With blackout curtains and a planetarium machine, it’s actually pretty easy to set up.
You can make the café menu star-themed, too.
For example, star-shaped cookies, crescent moon ice pops, Milky Way chiffon cake, and a “star drink” that uses tapioca pearls as little stars—anything star-related is fair game! A planetarium in an air-conditioned room is perfect for summer!
Local production for local consumption cafe
How about a farm-to-table café that cooks with vegetables and other ingredients grown in your own area? It’s recommended both as an initiative mindful of environmental issues and the SDGs, and simply as a way to support your local community.
It can also be educational—learning things like “What specialties does this place have?” and “Why have they been produced here?” In towns with roadside stations, it’s especially easy to find local products.
You could even try negotiating directly with farmers to see if they’ll sell you ingredients.
Puzzle-solving cafe
In recent years, there’s been a trend of creating content that combines puzzles with various other elements.
So how about combining puzzles with a cafe to create a “Puzzle Cafe”? For example, the cafe’s interior and menu could hide puzzles that customers solve as they go.
You could set up a specific worldbuilding theme or story and design puzzles to match it.
Alternatively, it might be fun if solving the puzzles deepens people’s understanding of cafes, coffee, or school.
[Cafe × ___] Recommended Cafe Concept Ideas for a School Culture Festival (11–20)
Haunted House Cafe
Serve eerily grotesque-looking foods and have ghosts wait on customers… Even though you’ll feel chills down your spine, you’ll somehow end up feeling warm and fuzzy—so let’s try running a haunted house café.
Keep the room dim with spooky décor, and pay special attention to the costumes.
Even ordinary drinks can look like suspicious concoctions if you serve them in, say, a lab beaker.
With a series of small, clever touches, you can turn it into a high-quality haunted house café.
Fantasy Cafe

Another recommendation is a fantasy-themed café that combines the currently popular quizzes and puzzles with a fantasy world.
It’s fine to draw the fantasy elements from the worlds of Harry Potter or Alice in Wonderland! When serving drinks at the café, adding a small puzzle will boost that school-festival excitement.
If customers can’t crack the code on the cookie box and can’t eat the cookies unless they solve it, it’s sure to fire everyone up.
For simple puzzles, refer to books on riddles and puzzle-solving.
Angel and Demon Cafe
https://www.tiktok.com/@angel_and_devil32/video/7360639050593684752Do you know the angel-and-devil images that stirred up the internet a little while ago? Of course, they weren’t real angels or devils—it was an image contrasting actress Kanna Hashimoto styled as an angel and talent Ano-chan styled as a devil.
How about a concept café that uses those opposing angel-and-devil themes?
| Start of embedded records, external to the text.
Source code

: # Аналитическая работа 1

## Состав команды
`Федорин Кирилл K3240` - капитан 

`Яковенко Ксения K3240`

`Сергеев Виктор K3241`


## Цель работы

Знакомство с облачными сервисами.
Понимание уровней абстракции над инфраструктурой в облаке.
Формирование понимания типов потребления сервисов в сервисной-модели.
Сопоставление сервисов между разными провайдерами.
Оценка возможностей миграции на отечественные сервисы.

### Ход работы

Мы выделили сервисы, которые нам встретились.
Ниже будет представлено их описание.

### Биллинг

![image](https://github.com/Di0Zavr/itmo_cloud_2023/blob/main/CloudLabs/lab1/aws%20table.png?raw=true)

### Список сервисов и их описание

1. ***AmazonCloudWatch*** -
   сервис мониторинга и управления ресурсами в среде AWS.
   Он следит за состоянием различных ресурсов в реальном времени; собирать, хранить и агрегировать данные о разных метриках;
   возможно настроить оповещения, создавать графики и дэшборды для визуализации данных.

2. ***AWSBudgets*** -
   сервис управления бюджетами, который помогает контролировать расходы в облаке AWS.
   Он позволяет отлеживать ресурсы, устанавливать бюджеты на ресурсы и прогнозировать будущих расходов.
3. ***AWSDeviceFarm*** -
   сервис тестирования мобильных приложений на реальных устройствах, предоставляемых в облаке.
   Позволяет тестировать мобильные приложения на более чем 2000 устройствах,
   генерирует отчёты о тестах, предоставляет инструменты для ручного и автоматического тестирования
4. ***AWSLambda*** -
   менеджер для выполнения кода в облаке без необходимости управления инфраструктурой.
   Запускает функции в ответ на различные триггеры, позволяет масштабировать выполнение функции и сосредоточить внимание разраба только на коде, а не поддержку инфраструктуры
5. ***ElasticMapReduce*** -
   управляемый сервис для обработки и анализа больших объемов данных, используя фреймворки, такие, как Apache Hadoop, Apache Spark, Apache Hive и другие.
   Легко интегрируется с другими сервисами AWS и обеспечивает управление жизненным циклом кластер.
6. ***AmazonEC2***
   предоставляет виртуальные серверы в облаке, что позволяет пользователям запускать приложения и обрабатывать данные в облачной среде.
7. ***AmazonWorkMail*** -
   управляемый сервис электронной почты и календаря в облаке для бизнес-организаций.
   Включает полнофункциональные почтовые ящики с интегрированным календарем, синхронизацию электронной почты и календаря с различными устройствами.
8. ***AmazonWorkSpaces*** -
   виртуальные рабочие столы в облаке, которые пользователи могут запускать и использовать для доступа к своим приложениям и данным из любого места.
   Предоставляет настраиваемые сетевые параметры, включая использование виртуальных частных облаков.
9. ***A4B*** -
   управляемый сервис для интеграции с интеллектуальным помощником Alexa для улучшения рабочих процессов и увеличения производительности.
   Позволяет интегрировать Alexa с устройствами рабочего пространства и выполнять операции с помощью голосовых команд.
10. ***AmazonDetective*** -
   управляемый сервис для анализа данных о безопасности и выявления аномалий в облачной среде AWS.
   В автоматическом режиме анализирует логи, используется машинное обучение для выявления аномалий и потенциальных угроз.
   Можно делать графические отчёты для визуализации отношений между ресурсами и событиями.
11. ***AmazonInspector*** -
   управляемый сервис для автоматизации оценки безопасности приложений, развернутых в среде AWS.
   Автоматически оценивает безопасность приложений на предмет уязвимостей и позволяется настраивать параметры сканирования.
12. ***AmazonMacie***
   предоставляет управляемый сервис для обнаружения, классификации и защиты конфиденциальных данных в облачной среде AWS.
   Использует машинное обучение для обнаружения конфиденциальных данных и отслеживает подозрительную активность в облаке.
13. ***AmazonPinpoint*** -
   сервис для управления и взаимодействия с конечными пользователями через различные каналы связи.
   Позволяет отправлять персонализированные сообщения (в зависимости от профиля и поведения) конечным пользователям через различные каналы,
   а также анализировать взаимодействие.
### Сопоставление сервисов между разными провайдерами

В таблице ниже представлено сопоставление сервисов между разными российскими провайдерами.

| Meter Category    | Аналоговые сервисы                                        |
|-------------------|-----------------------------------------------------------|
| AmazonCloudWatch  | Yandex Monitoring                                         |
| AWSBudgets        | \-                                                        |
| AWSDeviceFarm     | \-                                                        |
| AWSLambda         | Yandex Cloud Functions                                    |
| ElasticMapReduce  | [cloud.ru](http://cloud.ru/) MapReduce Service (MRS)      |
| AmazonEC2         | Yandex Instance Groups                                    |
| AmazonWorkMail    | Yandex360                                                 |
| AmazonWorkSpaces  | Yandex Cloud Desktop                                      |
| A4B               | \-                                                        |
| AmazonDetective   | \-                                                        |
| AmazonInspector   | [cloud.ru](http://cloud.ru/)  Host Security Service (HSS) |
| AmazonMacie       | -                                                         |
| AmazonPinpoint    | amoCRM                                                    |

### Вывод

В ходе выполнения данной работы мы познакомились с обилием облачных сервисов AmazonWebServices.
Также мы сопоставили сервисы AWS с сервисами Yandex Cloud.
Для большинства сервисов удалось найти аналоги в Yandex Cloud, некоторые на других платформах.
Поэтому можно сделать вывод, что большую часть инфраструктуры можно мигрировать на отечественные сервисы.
For the angel side, you could center the menu around white, and for the devil side, focus on black, really emphasizing the contrast to make it easy to develop lots of items.
Cute white angel outfits and cool black devil outfits—both would probably be very popular!
Butler cafe
It’s also a great idea to use the popular butler café trend from across Japan as your theme.
A butler café is a place where staff treat you with the courtesy of a personal butler, letting you enjoy the atmosphere of being wealthy.
Think of it as the male counterpart to a maid café.
Of course, people of any gender can dress as butlers, or you could split it half-and-half with a maid café.
Start by studying behavior, language, and costumes that convey a butler-like presence.
You can also take inspiration from works that feature butlers as a theme.